Search the entries below for the word "critique" and copy every line where it appears.
──────── Dataset excerpts
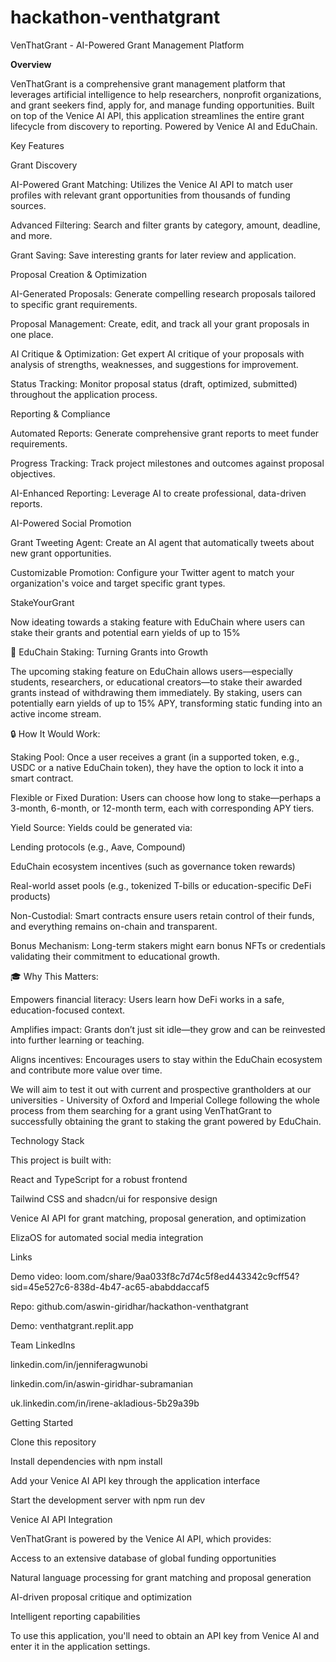 # hackathon-venthatgrant

VenThatGrant - AI-Powered Grant Management Platform

<b>Overview</b>

VenThatGrant is a comprehensive grant management platform that leverages artificial intelligence to help researchers, nonprofit organizations, and grant seekers find, apply for, and manage funding opportunities. Built on top of the Venice AI API, this application streamlines the entire grant lifecycle from discovery to reporting. Powered by Venice AI and EduChain.

Key Features



Grant Discovery





AI-Powered Grant Matching: Utilizes the Venice AI API to match user profiles with relevant grant opportunities from thousands of funding sources.



Advanced Filtering: Search and filter grants by category, amount, deadline, and more.



Grant Saving: Save interesting grants for later review and application.



Proposal Creation & Optimization





AI-Generated Proposals: Generate compelling research proposals tailored to specific grant requirements.



Proposal Management: Create, edit, and track all your grant proposals in one place.



AI Critique & Optimization: Get expert AI critique of your proposals with analysis of strengths, weaknesses, and suggestions for improvement.



Status Tracking: Monitor proposal status (draft, optimized, submitted) throughout the application process.



Reporting & Compliance





Automated Reports: Generate comprehensive grant reports to meet funder requirements.



Progress Tracking: Track project milestones and outcomes against proposal objectives.



AI-Enhanced Reporting: Leverage AI to create professional, data-driven reports.



AI-Powered Social Promotion





Grant Tweeting Agent: Create an AI agent that automatically tweets about new grant opportunities.



Customizable Promotion: Configure your Twitter agent to match your organization's voice and target specific grant types.



StakeYourGrant

Now ideating towards a staking feature with EduChain where users can stake their grants and potential earn yields of up to 15%

🧠 EduChain Staking: Turning Grants into Growth

The upcoming staking feature on EduChain allows users—especially students, researchers, or educational creators—to stake their awarded grants instead of withdrawing them immediately. By staking, users can potentially earn yields of up to 15% APY, transforming static funding into an active income stream.



🔒 How It Would Work:





Staking Pool: Once a user receives a grant (in a supported token, e.g., USDC or a native EduChain token), they have the option to lock it into a smart contract.



Flexible or Fixed Duration: Users can choose how long to stake—perhaps a 3-month, 6-month, or 12-month term, each with corresponding APY tiers.



Yield Source: Yields could be generated via:





Lending protocols (e.g., Aave, Compound)



EduChain ecosystem incentives (such as governance token rewards)



Real-world asset pools (e.g., tokenized T-bills or education-specific DeFi products)



Non-Custodial: Smart contracts ensure users retain control of their funds, and everything remains on-chain and transparent.



Bonus Mechanism: Long-term stakers might earn bonus NFTs or credentials validating their commitment to educational growth.



🎓 Why This Matters:





Empowers financial literacy: Users learn how DeFi works in a safe, education-focused context.



Amplifies impact: Grants don’t just sit idle—they grow and can be reinvested into further learning or teaching.



Aligns incentives: Encourages users to stay within the EduChain ecosystem and contribute more value over time.

We will aim to test it out with current and prospective grantholders at our universities - University of Oxford and Imperial College following the whole process from them searching for a grant using VenThatGrant to successfully obtaining the grant to staking the grant powered by EduChain.

Technology Stack

This project is built with:





React and TypeScript for a robust frontend



Tailwind CSS and shadcn/ui for responsive design



Venice AI API for grant matching, proposal generation, and optimization



ElizaOS for automated social media integration



Links

Demo video: loom.com/share/9aa033f8c7d74c5f8ed443342c9cff54?sid=45e527c6-838d-4b47-ac65-ababddaccaf5

Repo: github.com/aswin-giridhar/hackathon-venthatgrant

Demo: venthatgrant.replit.app



Team LinkedIns

linkedin.com/in/jenniferagwunobi

linkedin.com/in/aswin-giridhar-subramanian

uk.linkedin.com/in/irene-akladious-5b29a39b



Getting Started





Clone this repository



Install dependencies with npm install



Add your Venice AI API key through the application interface



Start the development server with npm run dev

Venice AI API Integration

VenThatGrant is powered by the Venice AI API, which provides:





Access to an extensive database of global funding opportunities



Natural language processing for grant matching and proposal generation



AI-driven proposal critique and optimization



Intelligent reporting capabilities

To use this application, you'll need to obtain an API key from Venice AI and enter it in the application settings.
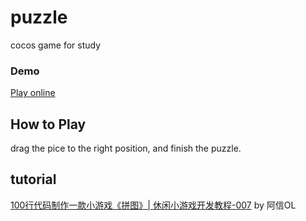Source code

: # puzzle
cocos game for study

### Demo
[Play online](https://littlegauze.github.io/puzzle/build/web-mobile/)

## How to Play
 drag the pice to the right position, and finish the puzzle.
 
## tutorial
[100行代码制作一款小游戏《拼图》| 休闲小游戏开发教程-007](https://www.bilibili.com/video/BV1BJ41147yt?p=2)  by 阿信OL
────────────────
▶ Written solution:
AI Critique & Optimization: Get expert AI critique of your proposals with analysis of strengths, weaknesses, and suggestions for improvement.
AI-driven proposal critique and optimization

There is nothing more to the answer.